> Exercise brief: I would like every record below transcribed exactly as it is.

> Extracted information:

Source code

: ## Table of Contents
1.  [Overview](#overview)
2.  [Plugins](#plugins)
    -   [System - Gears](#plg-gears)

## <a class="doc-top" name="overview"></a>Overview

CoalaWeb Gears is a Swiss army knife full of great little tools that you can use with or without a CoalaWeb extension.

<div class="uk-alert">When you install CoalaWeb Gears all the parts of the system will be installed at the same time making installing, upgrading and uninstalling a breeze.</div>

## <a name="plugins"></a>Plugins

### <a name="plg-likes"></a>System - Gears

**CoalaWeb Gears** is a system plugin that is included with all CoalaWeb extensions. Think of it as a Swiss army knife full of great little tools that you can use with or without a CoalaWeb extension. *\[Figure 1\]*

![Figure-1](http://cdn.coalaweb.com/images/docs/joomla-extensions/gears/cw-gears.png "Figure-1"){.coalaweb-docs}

> Final answer:
Source code

: ## Table of Contents
1.  [Overview](#overview)
2.  [Plugins](#plugins)
    -   [System - Gears](#plg-gears)

## <a class="doc-top" name="overview"></a>Overview

CoalaWeb Gears is a Swiss army knife full of great little tools that you can use with or without a CoalaWeb extension.

<div class="uk-alert">When you install CoalaWeb Gears all the parts of the system will be installed at the same time making installing, upgrading and uninstalling a breeze.</div>

## <a name="plugins"></a>Plugins

### <a name="plg-likes"></a>System - Gears

**CoalaWeb Gears** is a system plugin that is included with all CoalaWeb extensions. Think of it as a Swiss army knife full of great little tools that you can use with or without a CoalaWeb extension. *\[Figure 1\]*

![Figure-1](http://cdn.coalaweb.com/images/docs/joomla-extensions/gears/cw-gears.png "Figure-1"){.coalaweb-docs}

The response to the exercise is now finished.